Segment Open

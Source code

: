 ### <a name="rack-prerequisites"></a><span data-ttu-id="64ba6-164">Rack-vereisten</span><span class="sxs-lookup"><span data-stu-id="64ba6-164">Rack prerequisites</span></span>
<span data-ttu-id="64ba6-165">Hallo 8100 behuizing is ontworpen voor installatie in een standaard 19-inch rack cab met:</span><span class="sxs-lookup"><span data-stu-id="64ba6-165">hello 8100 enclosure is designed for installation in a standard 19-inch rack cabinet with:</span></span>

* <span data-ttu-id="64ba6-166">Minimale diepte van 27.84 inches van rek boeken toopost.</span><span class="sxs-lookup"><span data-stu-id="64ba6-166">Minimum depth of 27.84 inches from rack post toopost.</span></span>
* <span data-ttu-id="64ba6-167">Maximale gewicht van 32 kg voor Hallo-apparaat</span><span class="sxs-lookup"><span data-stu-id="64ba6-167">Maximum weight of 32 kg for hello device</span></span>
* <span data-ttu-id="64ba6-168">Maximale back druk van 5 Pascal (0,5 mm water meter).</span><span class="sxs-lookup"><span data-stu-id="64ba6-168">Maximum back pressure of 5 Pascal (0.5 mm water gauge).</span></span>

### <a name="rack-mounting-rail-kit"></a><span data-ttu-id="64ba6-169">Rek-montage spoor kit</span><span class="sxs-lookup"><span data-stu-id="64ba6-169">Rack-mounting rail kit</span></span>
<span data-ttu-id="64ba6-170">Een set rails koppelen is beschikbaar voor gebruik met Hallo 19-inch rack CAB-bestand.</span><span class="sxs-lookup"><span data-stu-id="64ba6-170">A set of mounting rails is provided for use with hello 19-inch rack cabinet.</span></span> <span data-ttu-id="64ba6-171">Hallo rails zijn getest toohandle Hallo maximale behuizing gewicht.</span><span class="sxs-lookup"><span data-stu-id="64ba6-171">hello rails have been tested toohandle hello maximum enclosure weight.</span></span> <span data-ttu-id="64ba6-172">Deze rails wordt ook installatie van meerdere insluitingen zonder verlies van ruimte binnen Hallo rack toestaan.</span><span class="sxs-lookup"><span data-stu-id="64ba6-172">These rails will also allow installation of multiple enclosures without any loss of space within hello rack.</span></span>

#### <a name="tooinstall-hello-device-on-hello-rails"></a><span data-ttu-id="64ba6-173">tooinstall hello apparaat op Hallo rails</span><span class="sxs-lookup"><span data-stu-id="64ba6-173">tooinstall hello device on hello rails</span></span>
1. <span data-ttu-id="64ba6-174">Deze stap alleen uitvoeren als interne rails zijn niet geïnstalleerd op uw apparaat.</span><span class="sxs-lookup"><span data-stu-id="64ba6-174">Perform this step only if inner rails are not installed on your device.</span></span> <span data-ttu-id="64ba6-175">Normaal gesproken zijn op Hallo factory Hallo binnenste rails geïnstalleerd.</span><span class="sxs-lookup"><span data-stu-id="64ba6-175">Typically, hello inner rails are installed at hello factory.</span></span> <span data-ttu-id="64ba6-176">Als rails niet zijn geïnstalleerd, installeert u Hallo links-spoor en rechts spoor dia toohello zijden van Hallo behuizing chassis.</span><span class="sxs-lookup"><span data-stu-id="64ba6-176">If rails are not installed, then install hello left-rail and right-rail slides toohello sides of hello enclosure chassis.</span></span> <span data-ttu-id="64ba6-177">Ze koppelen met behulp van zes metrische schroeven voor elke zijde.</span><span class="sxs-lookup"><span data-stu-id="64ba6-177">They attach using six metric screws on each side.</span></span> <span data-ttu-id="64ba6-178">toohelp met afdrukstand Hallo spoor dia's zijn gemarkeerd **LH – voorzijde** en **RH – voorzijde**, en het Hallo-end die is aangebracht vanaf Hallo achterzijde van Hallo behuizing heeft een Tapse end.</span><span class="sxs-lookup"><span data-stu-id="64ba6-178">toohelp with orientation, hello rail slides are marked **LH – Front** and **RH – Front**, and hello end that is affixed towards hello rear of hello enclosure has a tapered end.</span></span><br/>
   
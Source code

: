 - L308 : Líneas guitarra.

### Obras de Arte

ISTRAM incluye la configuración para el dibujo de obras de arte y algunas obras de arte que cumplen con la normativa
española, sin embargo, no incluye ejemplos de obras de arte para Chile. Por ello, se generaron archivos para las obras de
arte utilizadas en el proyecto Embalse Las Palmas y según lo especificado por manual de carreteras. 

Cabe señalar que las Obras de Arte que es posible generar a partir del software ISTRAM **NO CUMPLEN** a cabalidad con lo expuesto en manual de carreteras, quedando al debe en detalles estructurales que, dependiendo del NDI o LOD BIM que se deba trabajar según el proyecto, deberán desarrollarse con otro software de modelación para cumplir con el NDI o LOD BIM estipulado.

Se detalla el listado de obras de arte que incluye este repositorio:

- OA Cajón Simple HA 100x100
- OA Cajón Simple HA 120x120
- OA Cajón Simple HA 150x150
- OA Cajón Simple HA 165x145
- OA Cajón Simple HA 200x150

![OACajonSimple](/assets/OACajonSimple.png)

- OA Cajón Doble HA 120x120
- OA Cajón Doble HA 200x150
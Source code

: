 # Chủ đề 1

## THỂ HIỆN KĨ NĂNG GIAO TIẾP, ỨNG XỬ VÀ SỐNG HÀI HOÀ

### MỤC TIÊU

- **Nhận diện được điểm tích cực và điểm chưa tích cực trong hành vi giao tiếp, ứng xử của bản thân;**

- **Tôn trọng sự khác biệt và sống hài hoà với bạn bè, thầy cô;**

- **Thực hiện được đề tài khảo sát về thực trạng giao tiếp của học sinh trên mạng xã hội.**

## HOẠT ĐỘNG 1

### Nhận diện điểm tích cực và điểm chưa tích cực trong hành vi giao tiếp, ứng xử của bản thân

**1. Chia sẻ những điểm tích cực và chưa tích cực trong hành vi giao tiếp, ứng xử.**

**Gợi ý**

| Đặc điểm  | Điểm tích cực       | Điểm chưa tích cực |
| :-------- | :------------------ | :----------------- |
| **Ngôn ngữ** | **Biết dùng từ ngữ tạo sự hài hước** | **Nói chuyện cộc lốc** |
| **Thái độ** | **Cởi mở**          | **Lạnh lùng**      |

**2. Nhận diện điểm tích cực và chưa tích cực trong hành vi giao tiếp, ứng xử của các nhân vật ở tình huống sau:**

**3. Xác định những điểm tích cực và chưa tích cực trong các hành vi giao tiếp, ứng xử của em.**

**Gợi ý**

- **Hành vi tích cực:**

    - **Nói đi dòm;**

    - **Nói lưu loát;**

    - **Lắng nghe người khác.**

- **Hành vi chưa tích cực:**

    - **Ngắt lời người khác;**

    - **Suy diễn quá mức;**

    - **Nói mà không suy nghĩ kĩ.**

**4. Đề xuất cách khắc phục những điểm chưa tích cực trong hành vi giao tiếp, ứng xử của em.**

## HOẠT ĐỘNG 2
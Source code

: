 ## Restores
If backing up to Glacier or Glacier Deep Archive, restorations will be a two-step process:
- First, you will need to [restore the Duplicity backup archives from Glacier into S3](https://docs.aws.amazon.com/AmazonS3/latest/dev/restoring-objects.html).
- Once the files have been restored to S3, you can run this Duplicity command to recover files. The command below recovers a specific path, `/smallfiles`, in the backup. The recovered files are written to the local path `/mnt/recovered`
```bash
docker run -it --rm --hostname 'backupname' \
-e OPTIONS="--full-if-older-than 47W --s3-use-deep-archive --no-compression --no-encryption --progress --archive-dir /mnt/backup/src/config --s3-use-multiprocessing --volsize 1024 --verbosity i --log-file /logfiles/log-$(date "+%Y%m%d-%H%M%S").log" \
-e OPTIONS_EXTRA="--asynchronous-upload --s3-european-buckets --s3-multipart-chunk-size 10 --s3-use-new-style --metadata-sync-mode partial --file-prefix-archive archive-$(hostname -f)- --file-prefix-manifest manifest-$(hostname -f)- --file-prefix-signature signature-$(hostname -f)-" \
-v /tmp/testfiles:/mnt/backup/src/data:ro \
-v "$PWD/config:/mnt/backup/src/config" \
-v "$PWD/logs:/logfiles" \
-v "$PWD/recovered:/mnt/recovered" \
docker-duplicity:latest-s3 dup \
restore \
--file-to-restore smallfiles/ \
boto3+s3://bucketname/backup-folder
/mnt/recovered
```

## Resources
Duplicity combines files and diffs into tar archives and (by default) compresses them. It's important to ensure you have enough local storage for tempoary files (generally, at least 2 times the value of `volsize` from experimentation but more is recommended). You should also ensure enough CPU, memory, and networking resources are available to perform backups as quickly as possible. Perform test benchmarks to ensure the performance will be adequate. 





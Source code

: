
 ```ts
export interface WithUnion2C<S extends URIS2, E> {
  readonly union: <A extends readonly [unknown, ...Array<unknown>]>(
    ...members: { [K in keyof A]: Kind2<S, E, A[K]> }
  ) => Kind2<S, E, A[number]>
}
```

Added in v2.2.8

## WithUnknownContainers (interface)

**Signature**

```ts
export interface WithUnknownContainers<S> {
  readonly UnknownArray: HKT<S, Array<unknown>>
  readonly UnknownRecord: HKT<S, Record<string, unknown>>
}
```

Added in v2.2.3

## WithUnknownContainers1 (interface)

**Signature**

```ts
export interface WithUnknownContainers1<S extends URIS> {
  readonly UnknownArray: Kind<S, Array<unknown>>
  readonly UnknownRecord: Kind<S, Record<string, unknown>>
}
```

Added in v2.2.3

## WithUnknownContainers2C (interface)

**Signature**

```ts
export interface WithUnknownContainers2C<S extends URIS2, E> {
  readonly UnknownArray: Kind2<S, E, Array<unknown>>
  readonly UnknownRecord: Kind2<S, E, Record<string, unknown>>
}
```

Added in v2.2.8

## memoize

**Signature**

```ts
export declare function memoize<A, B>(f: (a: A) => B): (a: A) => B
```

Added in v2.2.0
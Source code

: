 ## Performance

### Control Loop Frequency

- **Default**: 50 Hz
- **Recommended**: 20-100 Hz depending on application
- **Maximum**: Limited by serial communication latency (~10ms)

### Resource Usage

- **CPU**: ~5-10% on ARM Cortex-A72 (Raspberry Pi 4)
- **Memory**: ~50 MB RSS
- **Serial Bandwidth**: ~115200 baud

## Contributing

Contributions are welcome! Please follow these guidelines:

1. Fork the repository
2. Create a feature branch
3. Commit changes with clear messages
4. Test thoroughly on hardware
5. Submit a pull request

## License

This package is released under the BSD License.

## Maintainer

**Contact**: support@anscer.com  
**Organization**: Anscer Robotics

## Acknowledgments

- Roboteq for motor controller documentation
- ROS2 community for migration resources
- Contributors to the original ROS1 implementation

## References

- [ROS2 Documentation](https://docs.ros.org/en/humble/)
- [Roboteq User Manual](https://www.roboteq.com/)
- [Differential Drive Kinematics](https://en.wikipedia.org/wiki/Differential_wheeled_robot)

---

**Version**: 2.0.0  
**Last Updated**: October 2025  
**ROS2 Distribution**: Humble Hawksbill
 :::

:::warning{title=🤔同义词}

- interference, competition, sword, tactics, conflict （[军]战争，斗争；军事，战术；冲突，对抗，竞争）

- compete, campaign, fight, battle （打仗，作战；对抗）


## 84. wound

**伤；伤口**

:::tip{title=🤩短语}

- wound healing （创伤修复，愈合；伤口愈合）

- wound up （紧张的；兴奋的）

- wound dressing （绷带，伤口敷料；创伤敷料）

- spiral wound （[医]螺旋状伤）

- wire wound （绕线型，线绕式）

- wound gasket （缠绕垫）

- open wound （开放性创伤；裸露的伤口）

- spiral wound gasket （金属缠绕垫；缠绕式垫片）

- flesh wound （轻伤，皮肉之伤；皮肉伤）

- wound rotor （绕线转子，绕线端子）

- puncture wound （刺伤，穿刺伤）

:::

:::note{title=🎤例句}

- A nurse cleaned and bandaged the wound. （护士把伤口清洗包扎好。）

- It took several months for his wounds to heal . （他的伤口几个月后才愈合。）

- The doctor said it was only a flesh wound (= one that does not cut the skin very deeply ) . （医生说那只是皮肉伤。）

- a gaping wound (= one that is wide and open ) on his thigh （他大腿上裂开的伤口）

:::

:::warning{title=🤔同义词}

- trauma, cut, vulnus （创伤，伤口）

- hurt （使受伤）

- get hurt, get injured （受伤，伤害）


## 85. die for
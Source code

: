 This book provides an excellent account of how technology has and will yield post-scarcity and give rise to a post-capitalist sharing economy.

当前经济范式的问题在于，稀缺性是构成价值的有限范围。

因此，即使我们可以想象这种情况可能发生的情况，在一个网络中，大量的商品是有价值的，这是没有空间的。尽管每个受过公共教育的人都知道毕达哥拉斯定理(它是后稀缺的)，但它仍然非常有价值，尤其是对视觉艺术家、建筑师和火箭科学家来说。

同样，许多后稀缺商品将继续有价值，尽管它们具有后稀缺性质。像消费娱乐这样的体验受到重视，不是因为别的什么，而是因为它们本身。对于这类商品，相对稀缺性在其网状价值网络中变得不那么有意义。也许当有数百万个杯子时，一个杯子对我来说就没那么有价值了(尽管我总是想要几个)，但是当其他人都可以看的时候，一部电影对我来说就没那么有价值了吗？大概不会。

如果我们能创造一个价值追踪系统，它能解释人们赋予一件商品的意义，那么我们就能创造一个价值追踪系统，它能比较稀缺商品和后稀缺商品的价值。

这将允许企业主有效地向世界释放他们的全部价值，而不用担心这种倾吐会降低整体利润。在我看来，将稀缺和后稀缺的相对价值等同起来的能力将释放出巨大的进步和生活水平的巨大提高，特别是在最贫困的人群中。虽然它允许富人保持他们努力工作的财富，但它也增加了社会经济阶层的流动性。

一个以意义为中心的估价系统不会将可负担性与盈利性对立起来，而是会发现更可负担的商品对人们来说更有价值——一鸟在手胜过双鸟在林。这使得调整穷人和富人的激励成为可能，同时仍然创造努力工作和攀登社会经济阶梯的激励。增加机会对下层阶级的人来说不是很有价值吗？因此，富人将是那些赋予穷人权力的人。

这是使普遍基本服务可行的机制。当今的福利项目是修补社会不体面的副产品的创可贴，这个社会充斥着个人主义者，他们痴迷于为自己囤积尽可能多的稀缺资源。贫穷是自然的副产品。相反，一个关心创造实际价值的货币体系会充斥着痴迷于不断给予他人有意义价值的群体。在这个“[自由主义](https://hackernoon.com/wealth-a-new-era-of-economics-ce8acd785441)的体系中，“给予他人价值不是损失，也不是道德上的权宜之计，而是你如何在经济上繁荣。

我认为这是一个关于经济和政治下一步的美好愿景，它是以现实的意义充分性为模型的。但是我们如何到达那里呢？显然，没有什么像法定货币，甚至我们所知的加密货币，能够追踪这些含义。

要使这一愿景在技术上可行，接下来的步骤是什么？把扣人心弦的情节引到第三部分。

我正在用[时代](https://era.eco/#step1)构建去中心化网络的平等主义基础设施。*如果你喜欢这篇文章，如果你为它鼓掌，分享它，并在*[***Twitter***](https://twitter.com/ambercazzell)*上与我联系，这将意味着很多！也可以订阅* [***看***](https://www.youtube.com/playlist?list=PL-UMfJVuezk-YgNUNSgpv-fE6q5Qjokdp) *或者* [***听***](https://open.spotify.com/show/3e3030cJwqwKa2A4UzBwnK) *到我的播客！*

Segment Closed

## What is required
Give again, word for word, the lines of the listing, starting at its first line and ending with the line containing "for hello device</span></span>".

## Response to this exercise
Source code

: ### <a name="rack-prerequisites"></a><span data-ttu-id="64ba6-164">Rack-vereisten</span><span class="sxs-lookup"><span data-stu-id="64ba6-164">Rack prerequisites</span></span>
<span data-ttu-id="64ba6-165">Hallo 8100 behuizing is ontworpen voor installatie in een standaard 19-inch rack cab met:</span><span class="sxs-lookup"><span data-stu-id="64ba6-165">hello 8100 enclosure is designed for installation in a standard 19-inch rack cabinet with:</span></span>

* <span data-ttu-id="64ba6-166">Minimale diepte van 27.84 inches van rek boeken toopost.</span><span class="sxs-lookup"><span data-stu-id="64ba6-166">Minimum depth of 27.84 inches from rack post toopost.</span></span>
* <span data-ttu-id="64ba6-167">Maximale gewicht van 32 kg voor Hallo-apparaat</span><span class="sxs-lookup"><span data-stu-id="64ba6-167">Maximum weight of 32 kg for hello device</span></span>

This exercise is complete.